Write the records out again, precisely as they stand.

[Given data Boundary: Start]

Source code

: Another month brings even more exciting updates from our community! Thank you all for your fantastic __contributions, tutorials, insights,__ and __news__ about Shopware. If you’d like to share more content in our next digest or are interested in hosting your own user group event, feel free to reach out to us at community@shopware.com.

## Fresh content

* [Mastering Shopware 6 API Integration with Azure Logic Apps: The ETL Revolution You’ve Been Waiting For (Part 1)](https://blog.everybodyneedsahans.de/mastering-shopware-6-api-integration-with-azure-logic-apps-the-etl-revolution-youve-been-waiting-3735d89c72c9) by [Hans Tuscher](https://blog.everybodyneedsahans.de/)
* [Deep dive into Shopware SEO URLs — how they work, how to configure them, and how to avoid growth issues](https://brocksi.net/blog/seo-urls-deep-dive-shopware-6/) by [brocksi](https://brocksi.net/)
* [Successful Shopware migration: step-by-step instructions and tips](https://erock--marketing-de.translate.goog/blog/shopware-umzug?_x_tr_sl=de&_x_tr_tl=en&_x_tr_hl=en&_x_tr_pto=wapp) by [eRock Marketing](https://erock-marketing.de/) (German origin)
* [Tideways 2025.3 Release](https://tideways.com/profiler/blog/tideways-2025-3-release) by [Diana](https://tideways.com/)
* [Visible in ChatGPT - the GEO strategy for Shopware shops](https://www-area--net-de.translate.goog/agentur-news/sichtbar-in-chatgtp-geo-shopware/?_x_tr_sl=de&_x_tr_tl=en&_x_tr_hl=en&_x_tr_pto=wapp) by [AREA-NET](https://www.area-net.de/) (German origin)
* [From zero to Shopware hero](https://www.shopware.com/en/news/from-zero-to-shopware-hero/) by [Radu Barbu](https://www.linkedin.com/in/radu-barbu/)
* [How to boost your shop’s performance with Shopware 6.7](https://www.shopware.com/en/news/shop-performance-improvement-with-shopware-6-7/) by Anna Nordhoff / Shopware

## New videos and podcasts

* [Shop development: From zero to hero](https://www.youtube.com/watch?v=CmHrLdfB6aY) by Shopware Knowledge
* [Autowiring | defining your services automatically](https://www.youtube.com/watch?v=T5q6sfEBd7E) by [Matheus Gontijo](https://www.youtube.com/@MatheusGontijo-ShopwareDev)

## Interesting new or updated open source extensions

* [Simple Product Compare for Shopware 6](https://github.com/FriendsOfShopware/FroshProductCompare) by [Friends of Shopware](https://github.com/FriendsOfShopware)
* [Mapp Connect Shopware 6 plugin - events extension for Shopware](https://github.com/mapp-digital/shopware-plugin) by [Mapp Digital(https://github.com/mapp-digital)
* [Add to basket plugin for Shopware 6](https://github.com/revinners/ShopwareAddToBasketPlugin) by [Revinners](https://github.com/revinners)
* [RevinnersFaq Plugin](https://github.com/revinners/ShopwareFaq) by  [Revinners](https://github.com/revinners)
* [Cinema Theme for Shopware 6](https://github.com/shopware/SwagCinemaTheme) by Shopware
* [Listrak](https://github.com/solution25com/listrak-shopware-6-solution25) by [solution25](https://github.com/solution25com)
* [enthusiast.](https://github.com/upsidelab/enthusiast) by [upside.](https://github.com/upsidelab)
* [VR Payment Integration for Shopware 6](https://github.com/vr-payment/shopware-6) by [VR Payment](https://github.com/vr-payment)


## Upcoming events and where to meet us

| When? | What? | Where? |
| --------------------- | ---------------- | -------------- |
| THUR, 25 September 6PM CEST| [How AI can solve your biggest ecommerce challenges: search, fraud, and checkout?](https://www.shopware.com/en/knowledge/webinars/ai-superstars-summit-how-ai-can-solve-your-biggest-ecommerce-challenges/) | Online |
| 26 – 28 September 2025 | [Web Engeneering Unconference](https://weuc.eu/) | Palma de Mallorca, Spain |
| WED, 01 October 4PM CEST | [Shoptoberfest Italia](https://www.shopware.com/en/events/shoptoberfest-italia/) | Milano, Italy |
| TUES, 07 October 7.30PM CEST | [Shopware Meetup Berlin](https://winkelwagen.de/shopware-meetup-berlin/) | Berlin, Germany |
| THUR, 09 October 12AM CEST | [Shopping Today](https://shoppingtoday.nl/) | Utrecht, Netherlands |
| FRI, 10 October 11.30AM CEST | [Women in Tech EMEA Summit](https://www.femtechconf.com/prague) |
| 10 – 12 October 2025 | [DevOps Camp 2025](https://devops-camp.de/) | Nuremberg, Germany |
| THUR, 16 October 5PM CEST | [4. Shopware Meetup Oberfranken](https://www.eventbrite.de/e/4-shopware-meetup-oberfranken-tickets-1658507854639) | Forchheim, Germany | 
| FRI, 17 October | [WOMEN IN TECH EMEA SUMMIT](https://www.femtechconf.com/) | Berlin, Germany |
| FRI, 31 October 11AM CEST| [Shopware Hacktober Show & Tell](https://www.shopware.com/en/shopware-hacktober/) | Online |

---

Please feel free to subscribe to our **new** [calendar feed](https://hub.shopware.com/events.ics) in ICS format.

[Given data Boundary: End]

Output below:
Source code

: Another month brings even more exciting updates from our community! Thank you all for your fantastic __contributions, tutorials, insights,__ and __news__ about Shopware. If you’d like to share more content in our next digest or are interested in hosting your own user group event, feel free to reach out to us at community@shopware.com.

## Fresh content

* [Mastering Shopware 6 API Integration with Azure Logic Apps: The ETL Revolution You’ve Been Waiting For (Part 1)](https://blog.everybodyneedsahans.de/mastering-shopware-6-api-integration-with-azure-logic-apps-the-etl-revolution-youve-been-waiting-3735d89c72c9) by [Hans Tuscher](https://blog.everybodyneedsahans.de/)
* [Deep dive into Shopware SEO URLs — how they work, how to configure them, and how to avoid growth issues](https://brocksi.net/blog/seo-urls-deep-dive-shopware-6/) by [brocksi](https://brocksi.net/)
* [Successful Shopware migration: step-by-step instructions and tips](https://erock--marketing-de.translate.goog/blog/shopware-umzug?_x_tr_sl=de&_x_tr_tl=en&_x_tr_hl=en&_x_tr_pto=wapp) by [eRock Marketing](https://erock-marketing.de/) (German origin)
* [Tideways 2025.3 Release](https://tideways.com/profiler/blog/tideways-2025-3-release) by [Diana](https://tideways.com/)
* [Visible in ChatGPT - the GEO strategy for Shopware shops](https://www-area--net-de.translate.goog/agentur-news/sichtbar-in-chatgtp-geo-shopware/?_x_tr_sl=de&_x_tr_tl=en&_x_tr_hl=en&_x_tr_pto=wapp) by [AREA-NET](https://www.area-net.de/) (German origin)
* [From zero to Shopware hero](https://www.shopware.com/en/news/from-zero-to-shopware-hero/) by [Radu Barbu](https://www.linkedin.com/in/radu-barbu/)
* [How to boost your shop’s performance with Shopware 6.7](https://www.shopware.com/en/news/shop-performance-improvement-with-shopware-6-7/) by Anna Nordhoff / Shopware

## New videos and podcasts

* [Shop development: From zero to hero](https://www.youtube.com/watch?v=CmHrLdfB6aY) by Shopware Knowledge
* [Autowiring | defining your services automatically](https://www.youtube.com/watch?v=T5q6sfEBd7E) by [Matheus Gontijo](https://www.youtube.com/@MatheusGontijo-ShopwareDev)

## Interesting new or updated open source extensions

* [Simple Product Compare for Shopware 6](https://github.com/FriendsOfShopware/FroshProductCompare) by [Friends of Shopware](https://github.com/FriendsOfShopware)
* [Mapp Connect Shopware 6 plugin - events extension for Shopware](https://github.com/mapp-digital/shopware-plugin) by [Mapp Digital(https://github.com/mapp-digital)
* [Add to basket plugin for Shopware 6](https://github.com/revinners/ShopwareAddToBasketPlugin) by [Revinners](https://github.com/revinners)
* [RevinnersFaq Plugin](https://github.com/revinners/ShopwareFaq) by  [Revinners](https://github.com/revinners)
* [Cinema Theme for Shopware 6](https://github.com/shopware/SwagCinemaTheme) by Shopware
* [Listrak](https://github.com/solution25com/listrak-shopware-6-solution25) by [solution25](https://github.com/solution25com)
* [enthusiast.](https://github.com/upsidelab/enthusiast) by [upside.](https://github.com/upsidelab)
* [VR Payment Integration for Shopware 6](https://github.com/vr-payment/shopware-6) by [VR Payment](https://github.com/vr-payment)


## Upcoming events and where to meet us

| When? | What? | Where? |
| --------------------- | ---------------- | -------------- |
| THUR, 25 September 6PM CEST| [How AI can solve your biggest ecommerce challenges: search, fraud, and checkout?](https://www.shopware.com/en/knowledge/webinars/ai-superstars-summit-how-ai-can-solve-your-biggest-ecommerce-challenges/) | Online |
| 26 – 28 September 2025 | [Web Engeneering Unconference](https://weuc.eu/) | Palma de Mallorca, Spain |
| WED, 01 October 4PM CEST | [Shoptoberfest Italia](https://www.shopware.com/en/events/shoptoberfest-italia/) | Milano, Italy |
| TUES, 07 October 7.30PM CEST | [Shopware Meetup Berlin](https://winkelwagen.de/shopware-meetup-berlin/) | Berlin, Germany |
| THUR, 09 October 12AM CEST | [Shopping Today](https://shoppingtoday.nl/) | Utrecht, Netherlands |
| FRI, 10 October 11.30AM CEST | [Women in Tech EMEA Summit](https://www.femtechconf.com/prague) |
| 10 – 12 October 2025 | [DevOps Camp 2025](https://devops-camp.de/) | Nuremberg, Germany |
| THUR, 16 October 5PM CEST | [4. Shopware Meetup Oberfranken](https://www.eventbrite.de/e/4-shopware-meetup-oberfranken-tickets-1658507854639) | Forchheim, Germany | 
| FRI, 17 October | [WOMEN IN TECH EMEA SUMMIT](https://www.femtechconf.com/) | Berlin, Germany |
| FRI, 31 October 11AM CEST| [Shopware Hacktober Show & Tell](https://www.shopware.com/en/shopware-hacktober/) | Online |

---

Please feel free to subscribe to our **new** [calendar feed](https://hub.shopware.com/events.ics) in ICS format.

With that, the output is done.